> **AIM OF THE TASK**
Your answer should repeat exactly the line containing "窗口管理器接口，负责创建和管理窗口。" and all lines after it through the end of the material below, with no other text.

> **MATERIALS PROVIDED**
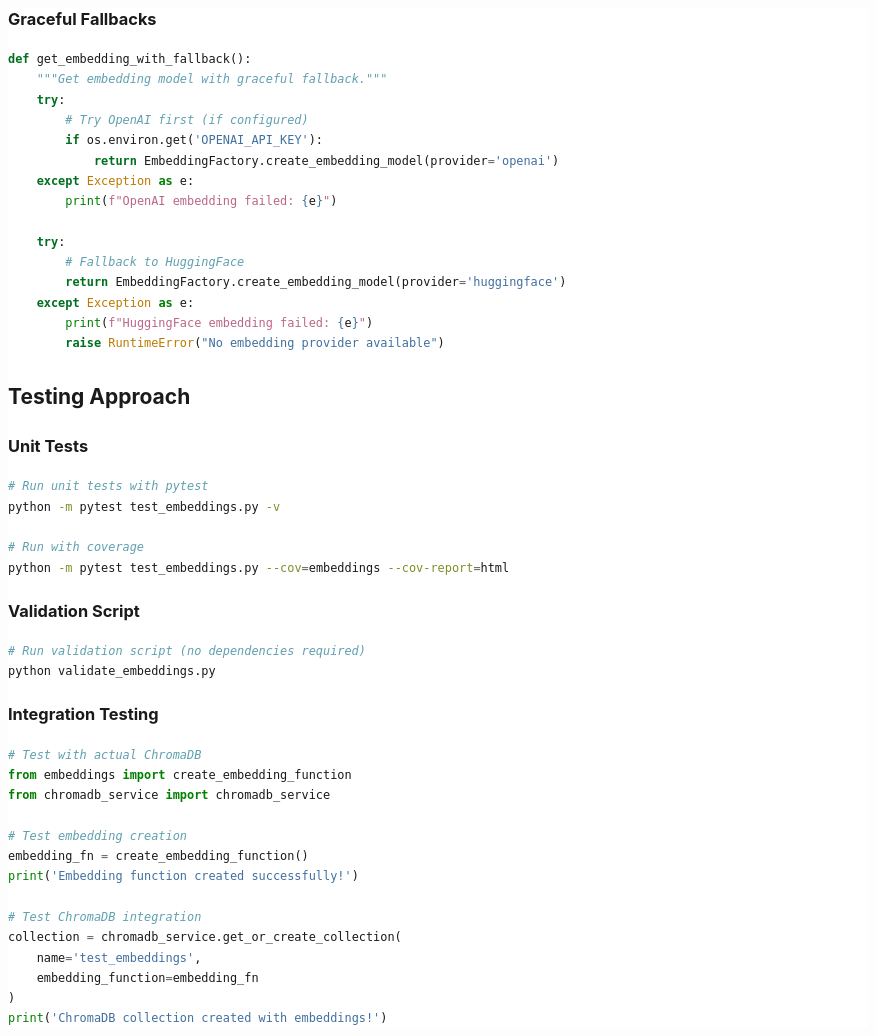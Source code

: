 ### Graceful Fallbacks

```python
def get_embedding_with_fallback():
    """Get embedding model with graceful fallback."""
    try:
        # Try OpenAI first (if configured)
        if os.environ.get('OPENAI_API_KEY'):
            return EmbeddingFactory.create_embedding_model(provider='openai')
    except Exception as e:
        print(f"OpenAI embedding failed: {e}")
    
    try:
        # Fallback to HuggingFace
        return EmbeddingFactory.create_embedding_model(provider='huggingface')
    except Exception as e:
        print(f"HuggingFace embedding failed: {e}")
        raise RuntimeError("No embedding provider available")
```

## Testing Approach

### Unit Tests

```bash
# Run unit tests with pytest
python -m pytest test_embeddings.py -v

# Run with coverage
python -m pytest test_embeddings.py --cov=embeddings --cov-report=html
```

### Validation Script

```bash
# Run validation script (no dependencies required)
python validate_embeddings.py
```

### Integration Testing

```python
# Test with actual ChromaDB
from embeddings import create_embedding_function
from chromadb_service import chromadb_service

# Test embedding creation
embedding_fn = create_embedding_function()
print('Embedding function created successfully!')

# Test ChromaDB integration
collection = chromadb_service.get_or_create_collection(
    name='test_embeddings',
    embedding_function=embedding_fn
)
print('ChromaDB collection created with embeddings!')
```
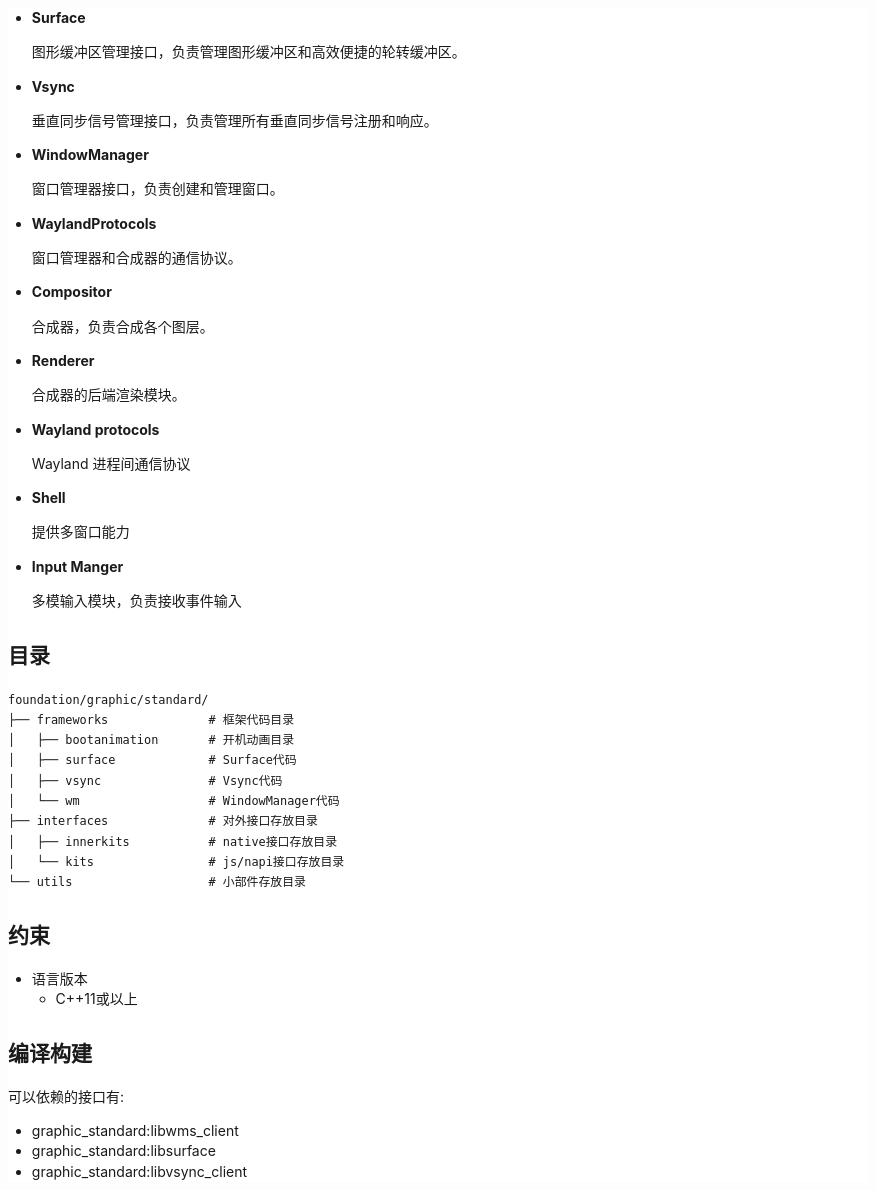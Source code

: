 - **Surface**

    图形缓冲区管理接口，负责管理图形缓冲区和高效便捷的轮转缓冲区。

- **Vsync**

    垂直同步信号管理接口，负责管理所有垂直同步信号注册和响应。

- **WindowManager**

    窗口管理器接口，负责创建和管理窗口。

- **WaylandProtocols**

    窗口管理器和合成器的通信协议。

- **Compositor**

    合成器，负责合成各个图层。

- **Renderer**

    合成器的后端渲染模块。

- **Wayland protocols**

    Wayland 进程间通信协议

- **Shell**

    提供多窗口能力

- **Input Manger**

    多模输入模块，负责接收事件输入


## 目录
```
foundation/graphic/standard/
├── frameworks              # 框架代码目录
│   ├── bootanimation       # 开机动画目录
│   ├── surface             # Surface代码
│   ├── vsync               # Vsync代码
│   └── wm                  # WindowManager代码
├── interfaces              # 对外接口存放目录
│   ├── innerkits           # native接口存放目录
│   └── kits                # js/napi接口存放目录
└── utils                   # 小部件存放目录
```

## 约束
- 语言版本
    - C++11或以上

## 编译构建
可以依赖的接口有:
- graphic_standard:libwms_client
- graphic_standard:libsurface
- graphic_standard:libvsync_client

> **ANSWER TO THE PROBLEM**
    窗口管理器接口，负责创建和管理窗口。

- **WaylandProtocols**

    窗口管理器和合成器的通信协议。

- **Compositor**

    合成器，负责合成各个图层。

- **Renderer**

    合成器的后端渲染模块。

- **Wayland protocols**

    Wayland 进程间通信协议

- **Shell**

    提供多窗口能力

- **Input Manger**

    多模输入模块，负责接收事件输入


## 目录
```
foundation/graphic/standard/
├── frameworks              # 框架代码目录
│   ├── bootanimation       # 开机动画目录
│   ├── surface             # Surface代码
│   ├── vsync               # Vsync代码
│   └── wm                  # WindowManager代码
├── interfaces              # 对外接口存放目录
│   ├── innerkits           # native接口存放目录
│   └── kits                # js/napi接口存放目录
└── utils                   # 小部件存放目录
```

## 约束
- 语言版本
    - C++11或以上

## 编译构建
可以依赖的接口有:
- graphic_standard:libwms_client
- graphic_standard:libsurface
- graphic_standard:libvsync_client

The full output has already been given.